The UK has officially launched its NHS contact tracing app, but there remain many questions about how effective it can be.
The app is called ‘NHS COVID-19’ and is currently being trialed in the Isle of White, presumably to limit its spread should it turn out to be rubbish. You can read the details of it as explained by the National Cyber Security Centre here. In short, it’s designed to do pretty much the same as all other contact tracing apps – to notify anyone who has been in close physical contact with anyone who is suspected of having COVID-19.
Also in common with other such initiatives around the world, the key point of contention around NHS COVID-19 is whether it uses a centralised or decentralised approach to collecting data. The decentralised method is favoured by Google and Apple, who own the platforms on which nearly all smartphones run and thus have ultimate control over what apps can or can’t do.
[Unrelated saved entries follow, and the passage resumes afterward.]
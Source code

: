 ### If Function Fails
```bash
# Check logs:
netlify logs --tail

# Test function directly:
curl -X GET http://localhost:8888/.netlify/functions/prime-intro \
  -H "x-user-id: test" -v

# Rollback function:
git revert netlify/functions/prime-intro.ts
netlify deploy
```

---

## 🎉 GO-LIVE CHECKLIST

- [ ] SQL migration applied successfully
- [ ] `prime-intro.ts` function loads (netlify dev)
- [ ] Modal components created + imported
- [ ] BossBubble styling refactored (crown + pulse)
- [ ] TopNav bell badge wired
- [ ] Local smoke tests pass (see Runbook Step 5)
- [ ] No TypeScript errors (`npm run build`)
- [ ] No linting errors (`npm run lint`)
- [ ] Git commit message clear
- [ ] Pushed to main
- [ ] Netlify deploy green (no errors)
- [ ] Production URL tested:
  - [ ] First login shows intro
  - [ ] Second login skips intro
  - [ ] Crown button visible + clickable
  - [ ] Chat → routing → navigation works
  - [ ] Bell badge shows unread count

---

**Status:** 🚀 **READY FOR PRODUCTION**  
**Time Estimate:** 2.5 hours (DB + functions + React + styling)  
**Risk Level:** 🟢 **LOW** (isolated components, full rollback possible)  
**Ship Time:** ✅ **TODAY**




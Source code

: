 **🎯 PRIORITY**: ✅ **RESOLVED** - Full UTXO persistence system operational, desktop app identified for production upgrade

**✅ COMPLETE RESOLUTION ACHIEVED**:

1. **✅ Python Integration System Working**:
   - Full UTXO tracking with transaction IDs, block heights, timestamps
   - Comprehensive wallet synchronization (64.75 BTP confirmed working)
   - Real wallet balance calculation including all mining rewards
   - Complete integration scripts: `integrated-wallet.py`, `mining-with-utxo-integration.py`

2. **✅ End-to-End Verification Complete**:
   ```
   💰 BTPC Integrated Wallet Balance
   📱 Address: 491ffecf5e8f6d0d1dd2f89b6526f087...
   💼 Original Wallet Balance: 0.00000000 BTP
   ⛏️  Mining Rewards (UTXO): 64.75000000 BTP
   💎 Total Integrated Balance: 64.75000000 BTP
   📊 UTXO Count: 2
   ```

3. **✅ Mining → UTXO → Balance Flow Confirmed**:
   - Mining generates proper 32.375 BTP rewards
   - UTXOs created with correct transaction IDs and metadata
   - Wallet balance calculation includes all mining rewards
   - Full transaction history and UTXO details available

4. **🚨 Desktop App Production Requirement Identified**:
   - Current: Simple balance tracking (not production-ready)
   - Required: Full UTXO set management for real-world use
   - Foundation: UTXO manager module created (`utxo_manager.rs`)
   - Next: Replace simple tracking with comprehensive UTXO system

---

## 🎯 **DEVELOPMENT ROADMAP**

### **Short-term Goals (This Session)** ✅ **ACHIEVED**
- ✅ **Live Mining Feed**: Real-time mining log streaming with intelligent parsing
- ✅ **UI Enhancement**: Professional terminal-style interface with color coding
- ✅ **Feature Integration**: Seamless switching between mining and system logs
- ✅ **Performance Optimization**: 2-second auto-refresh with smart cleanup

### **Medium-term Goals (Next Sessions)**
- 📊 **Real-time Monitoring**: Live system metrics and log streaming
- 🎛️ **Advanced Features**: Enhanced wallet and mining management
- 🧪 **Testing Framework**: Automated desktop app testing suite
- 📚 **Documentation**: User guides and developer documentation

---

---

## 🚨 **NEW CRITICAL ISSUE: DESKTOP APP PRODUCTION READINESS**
Under the decentralised system no significant data ever leaves the individual’s phone. All that happens when someone tells their version of the app they think they might have the ‘rona, is that it notifies the apps installed in phones of anyone who has been near them recently. This is all done by Bluetooth LE running in the background and no identity or location data is involved.
NHS COVID-19, however, uses the centralised model. In this case, when someone notifies the app of their possible blight, it passes that bulletin on to an NHS server, which then performs the function of notifying other at-risk punters. The advantage of this approach is that it will also enable a bunch of other clinical and epidemiological activities such as inviting the person to be tested and mapping disease hot-spots.
The centralised model obviously comes with a lot more data privacy and civil liberty concerns, which is why the UK government has gone to considerable lengths to demonstrate security, transparency and accountability. Ian Levy, the Technical Director at the NCSC has blogged extensively on the matter and you can even read the technical paper. The Information Commissioner’s Office has also blogged and published a formal opinion.
As you would expect, Parliament is having a good look at this app too. Matthew Gould, CEO of NHSX, which is the digital transformation bit of the NHS, got a socially-distanced grilling from the Joint Committee on Human Rights yesterday and the matter of data protection was very much as the forefront.
“The app doesn’t at this stage know who you are, it doesn’t know who the people are you’ve been near, it doesn’t know where you’ve been,” said Gould, with the ‘at this stage’ bit somewhat undermining his attempt to reassure. “We’ve said we will open-source the code, we will publish the privacy assessment and security models.”
That was around 15:05 of the recording of the briefing. At 15:19 Gould is asked about the longer-term use of data shared with the NHS. “If data has been shared by choice with the NHS then it can be retained for research in the public interest,” he said. It remains to be seen how compliant with GDPR and general data best-practice that will be. Furthermore his answer serves as a great illustration of why people may be reluctant to allow their data to leave the confines of their phone.
Which brings us to a major flaw in the decision to go for the centralised approach – trust. The majority of the population will need to download and use the app for it to be effective, so anything that makes them think twice about doing so is surely a major setback. It seems clear the NHS is doing everything by the book and subjecting itself to maximum public scrutiny, but by going down this path is has built an unnecessary element of doubt into the whole project.
The biggest problem of all, however, is likely to stem from the fact that Google and Apple don’t support NHS COVID-19. That doesn’t mean they’re going to block it from their app stores, but it does mean it presumably won’t have access to the Google/Apple Exposure Notification API. The single biggest challenge that presents is how to keep the Bluetooth LE functionality active when the app isn’t on or in the foreground of the phone.
Coincidentally the two tech giants released more details of their API today, with Tech Crunch doing a good job of summarising the rules determining its use. By adopting the strategy it has, it seems the NHS has ensured we won’t get a COVID-19 contact tracing app that uses the full smartphone functionality, which is a shame.
NHSX and the government are keen to stress that NHS COVID-19 is not, by itself, a silver bullet, and will form part of a broader set of measures designed to keep a lid on the pandemic once we’re allowed out of the house again. While we should stress that we’re not in any way advising against people doing their bit by downloading and using this app – we certainly will – its usefulness seems likely to be seriously diminished by the decision to adopt the centralised approach.